James le sonrió, alargando la mano para tirar suavemente de la manga del suéter que le quedaba enorme.

—Ven aquí.

Ella se dejó llevar, riendo por lo bajo. Se acomodó en su regazo con naturalidad, apoyando la cabeza en su pecho, mientras él tomaba un trozo de pan y lo examinaba como si estuviera por participar en una cata importante.

—¿Sabes qué quiero hacer hoy? —preguntó Bella, con voz tranquila, los ojos fijos en las brasas que seguían latiendo al fondo de la chimenea.

—Si me dices que tiene que ver con más comida...

—No —rió ella—. Quiero salir.

James bajó el pan, frunciendo ligeramente el ceño.

—¿Salir? ¿A dónde?

—Al jardín. A caminar. Quiero pisar la nieve. Sentirla. Ver cómo se ve todo con este blanco encima.

James ladeó la cabeza, mirándola con curiosidad.

—¿No hace demasiado frío?

—Sí —dijo ella—. Pero también es uno de esos días en los que el mundo parece nuevo. Quiero recordar este invierno. Quiero que nuestro bebé también lo sienta, de alguna forma.

Él no dijo nada por un momento. Solo la miró. Y luego asintió, acariciándole la espalda por encima del suéter.
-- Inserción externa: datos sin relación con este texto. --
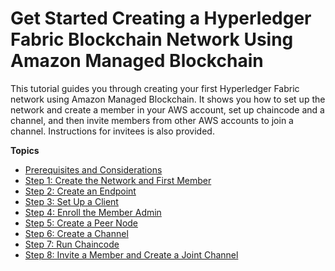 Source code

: # Get Started Creating a Hyperledger Fabric Blockchain Network Using Amazon Managed Blockchain<a name="managed-blockchain-get-started-tutorial"></a>

This tutorial guides you through creating your first Hyperledger Fabric network using Amazon Managed Blockchain\. It shows you how to set up the network and create a member in your AWS account, set up chaincode and a channel, and then invite members from other AWS accounts to join a channel\. Instructions for invitees is also provided\.

**Topics**
+ [Prerequisites and Considerations](get-started-prerequisites.md)
+ [Step 1: Create the Network and First Member](get-started-create-network.md)
+ [Step 2: Create an Endpoint](get-started-create-endpoint.md)
+ [Step 3: Set Up a Client](get-started-create-client.md)
+ [Step 4: Enroll the Member Admin](get-started-enroll-admin.md)
+ [Step 5: Create a Peer Node](get-started-create-peer-node.md)
+ [Step 6: Create a Channel](get-started-create-channel.md)
+ [Step 7: Run Chaincode](get-started-chaincode.md)
+ [Step 8: Invite a Member and Create a Joint Channel](get-started-joint-channel.md) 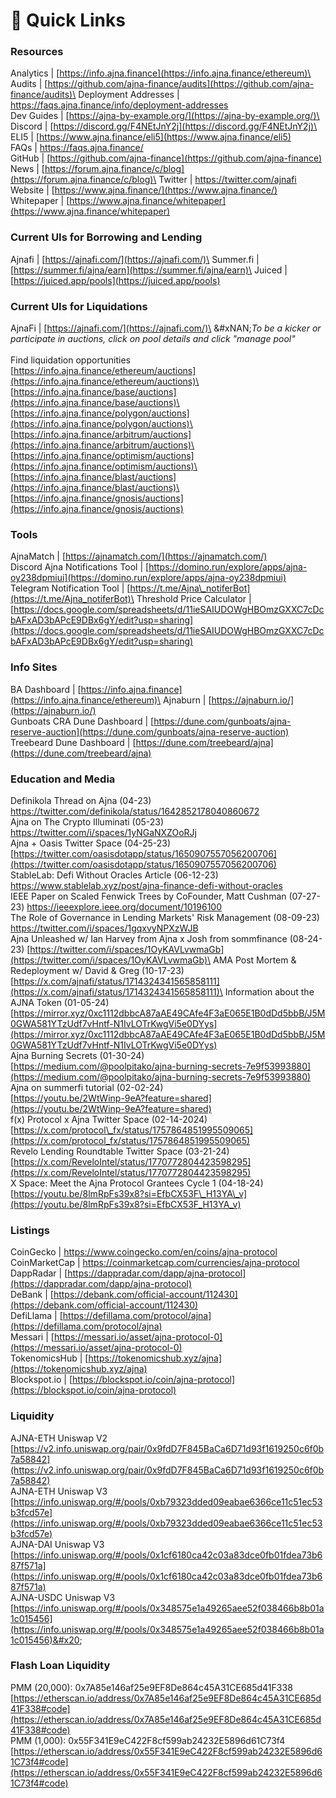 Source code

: # 🔗 Quick Links

### Resources

Analytics | [https://info.ajna.finance](https://info.ajna.finance/ethereum)\
Audits | [https://github.com/ajna-finance/audits](https://github.com/ajna-finance/audits)\
Deployment Addresses | [https://faqs.ajna.finance/info/deployment-addresses ](https://faqs.ajna.finance/info/deployment-addresses)\
Dev Guides | [https://ajna-by-example.org/](https://ajna-by-example.org/)\
Discord | [https://discord.gg/F4NEtJnY2j](https://discord.gg/F4NEtJnY2j)\
ELI5 | [https://www.ajna.finance/eli5](https://www.ajna.finance/eli5) \
FAQs | [https://faqs.ajna.finance/ ](https://faqs.ajna.finance/)\
GitHub | [https://github.com/ajna-finance](https://github.com/ajna-finance) \
News | [https://forum.ajna.finance/c/blog](https://forum.ajna.finance/c/blog)\
Twitter | [https://twitter.com/ajnafi ](https://twitter.com/ajnafi)\
Website | [https://www.ajna.finance/](https://www.ajna.finance/) \
Whitepaper | [https://www.ajna.finance/whitepaper](https://www.ajna.finance/whitepaper)

### Current UIs for Borrowing and Lending

Ajnafi | [https://ajnafi.com/](https://ajnafi.com/)\
Summer.fi | [https://summer.fi/ajna/earn](https://summer.fi/ajna/earn)\
Juiced | [https://juiced.app/pools](https://juiced.app/pools)

### Current UIs for Liquidations

AjnaFi | [https://ajnafi.com/](https://ajnafi.com/)\
&#xNAN;_&#x54;o be a kicker or participate in auctions, click on pool details and click "manage pool"_ \
\
Find liquidation opportunities \
[https://info.ajna.finance/ethereum/auctions](https://info.ajna.finance/ethereum/auctions)\
[https://info.ajna.finance/base/auctions](https://info.ajna.finance/base/auctions)\
[https://info.ajna.finance/polygon/auctions](https://info.ajna.finance/polygon/auctions)\
[https://info.ajna.finance/arbitrum/auctions](https://info.ajna.finance/arbitrum/auctions)\
[https://info.ajna.finance/optimism/auctions](https://info.ajna.finance/optimism/auctions)\
[https://info.ajna.finance/blast/auctions](https://info.ajna.finance/blast/auctions)\
[https://info.ajna.finance/gnosis/auctions](https://info.ajna.finance/gnosis/auctions)

### Tools

AjnaMatch | [https://ajnamatch.com/](https://ajnamatch.com/) \
Discord Ajna Notifications Tool | [https://domino.run/explore/apps/ajna-oy238dpmiui](https://domino.run/explore/apps/ajna-oy238dpmiui) \
Telegram Notification Tool | [https://t.me/Ajna\_notiferBot](https://t.me/Ajna_notiferBot)\
Threshold Price Calculator | [https://docs.google.com/spreadsheets/d/11ieSAIUDOWgHBOmzGXXC7cDcbAFxAD3bAPcE9DBx6gY/edit?usp=sharing](https://docs.google.com/spreadsheets/d/11ieSAIUDOWgHBOmzGXXC7cDcbAFxAD3bAPcE9DBx6gY/edit?usp=sharing)

### Info Sites

BA Dashboard |  [https://info.ajna.finance](https://info.ajna.finance/ethereum)\
Ajnaburn | [https://ajnaburn.io/](https://ajnaburn.io/) \
Gunboats CRA Dune Dashboard | [https://dune.com/gunboats/ajna-reserve-auction](https://dune.com/gunboats/ajna-reserve-auction) \
Treebeard Dune Dashboard | [https://dune.com/treebeard/ajna](https://dune.com/treebeard/ajna)

### Education and Media

Definikola Thread on Ajna (04-23) \
[https://twitter.com/definikola/status/1642852178040860672 ](https://twitter.com/definikola/status/1642852178040860672)\
Ajna on The Crypto Illuminati (05-23) \
[https://twitter.com/i/spaces/1yNGaNXZOoRJj ](https://twitter.com/i/spaces/1yNGaNXZOoRJj)\
Ajna + Oasis Twitter Space (04-25-23) [https://twitter.com/oasisdotapp/status/1650907557056200706](https://twitter.com/oasisdotapp/status/1650907557056200706) \
StableLab: Defi Without Oracles Article (06-12-23) \
[https://www.stablelab.xyz/post/ajna-finance-defi-without-oracles ](https://www.stablelab.xyz/post/ajna-finance-defi-without-oracles)\
IEEE Paper on Scaled Fenwick Trees by CoFounder, Matt Cushman (07-27-23) [https://ieeexplore.ieee.org/document/10196100 ](https://ieeexplore.ieee.org/document/10196100)\
The Role of Governance in Lending Markets' Risk Management (08-09-23)\
[https://twitter.com/i/spaces/1gqxvyNPXzWJB ](https://twitter.com/i/spaces/1gqxvyNPXzWJB)\
Ajna Unleashed w/ Ian Harvey from Ajna x Josh from sommfinance (08-24-23) [https://twitter.com/i/spaces/1OyKAVLvwmaGb](https://twitter.com/i/spaces/1OyKAVLvwmaGb)\
AMA Post Mortem & Redeployment w/ David & Greg (10-17-23) [https://x.com/ajnafi/status/1714324341565858111](https://x.com/ajnafi/status/1714324341565858111)\
Information about the AJNA Token (01-05-24) [https://mirror.xyz/0xc1112dbbcA87aAE49CAfe4F3aE065E1B0dDd5bbB/J5M0GWA581YTzUdf7vHntf-N1IvLOTrKwgVi5e0DYys](https://mirror.xyz/0xc1112dbbcA87aAE49CAfe4F3aE065E1B0dDd5bbB/J5M0GWA581YTzUdf7vHntf-N1IvLOTrKwgVi5e0DYys) \
Ajna Burning Secrets (01-30-24) \
[https://medium.com/@poolpitako/ajna-burning-secrets-7e9f53993880](https://medium.com/@poolpitako/ajna-burning-secrets-7e9f53993880) \
Ajna on summerfi tutorial (02-02-24) \
[https://youtu.be/2WtWinp-9eA?feature=shared](https://youtu.be/2WtWinp-9eA?feature=shared) \
f(x) Protocol x Ajna Twitter Space (02-14-2024) [https://x.com/protocol\_fx/status/1757864851995509065](https://x.com/protocol_fx/status/1757864851995509065) \
Revelo Lending Roundtable Twitter Space (03-21-24) [https://x.com/ReveloIntel/status/1770772804423598295](https://x.com/ReveloIntel/status/1770772804423598295) \
X Space: Meet the Ajna Protocol Grantees Cycle 1 (04-18-24) \
[https://youtu.be/8lmRpFs39x8?si=EfbCX53F\_H13YA\_v](https://youtu.be/8lmRpFs39x8?si=EfbCX53F_H13YA_v)

### Listings

CoinGecko | [https://www.coingecko.com/en/coins/ajna-protocol ](https://www.coingecko.com/en/coins/ajna-protocol)\
CoinMarketCap | [https://coinmarketcap.com/currencies/ajna-protocol ](https://coinmarketcap.com/currencies/ajna-protocol)\
DappRadar | [https://dappradar.com/dapp/ajna-protocol](https://dappradar.com/dapp/ajna-protocol) \
DeBank | [https://debank.com/official-account/112430](https://debank.com/official-account/112430) \
DefiLlama | [https://defillama.com/protocol/ajna](https://defillama.com/protocol/ajna) \
Messari | [https://messari.io/asset/ajna-protocol-0](https://messari.io/asset/ajna-protocol-0) \
TokenomicsHub | [https://tokenomicshub.xyz/ajna](https://tokenomicshub.xyz/ajna) \
Blockspot.io | [https://blockspot.io/coin/ajna-protocol](https://blockspot.io/coin/ajna-protocol)

### Liquidity&#x20;

AJNA-ETH Uniswap V2 [https://v2.info.uniswap.org/pair/0x9fdD7F845BaCa6D71d93f1619250c6f0b7a58842](https://v2.info.uniswap.org/pair/0x9fdD7F845BaCa6D71d93f1619250c6f0b7a58842) \
AJNA-ETH Uniswap V3 [https://info.uniswap.org/#/pools/0xb79323dded09eabae6366ce11c51ec53b3fcd57e](https://info.uniswap.org/#/pools/0xb79323dded09eabae6366ce11c51ec53b3fcd57e) \
AJNA-DAI Uniswap V3 [https://info.uniswap.org/#/pools/0x1cf6180ca42c03a83dce0fb01fdea73b687f571a](https://info.uniswap.org/#/pools/0x1cf6180ca42c03a83dce0fb01fdea73b687f571a) \
AJNA-USDC Uniswap V3 [https://info.uniswap.org/#/pools/0x348575e1a49265aee52f038466b8b01a1c015456](https://info.uniswap.org/#/pools/0x348575e1a49265aee52f038466b8b01a1c015456)&#x20;

### Flash Loan Liquidity&#x20;

PMM (20,000): 0x7A85e146af25e9EF8De864c45A31CE685d41F338 [https://etherscan.io/address/0x7A85e146af25e9EF8De864c45A31CE685d41F338#code](https://etherscan.io/address/0x7A85e146af25e9EF8De864c45A31CE685d41F338#code) \
PMM (1,000): 0x55F341E9eC422F8cf599ab24232E5896d61C73f4 [https://etherscan.io/address/0x55F341E9eC422F8cf599ab24232E5896d61C73f4#code](https://etherscan.io/address/0x55F341E9eC422F8cf599ab24232E5896d61C73f4#code)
—Entonces salgamos a pisar nieve.

Una hora después, caminaban por los jardines cubiertos de nieve, donde cada rincón del castillo parecía transformado en un recuerdo quieto. Las torres parecían aún más altas bajo el cielo blanco, y las ramas desnudas de los árboles cargaban copos que se derretían lentamente, dejando caer gotas que sonaban como susurros. Los arbustos estaban cubiertos de una capa fina y brillante, y los bancos de piedra apenas asomaban bajo la nieve acumulada. Todo tenía ese aspecto limpio y silencioso que vuelve al mundo casi irreal.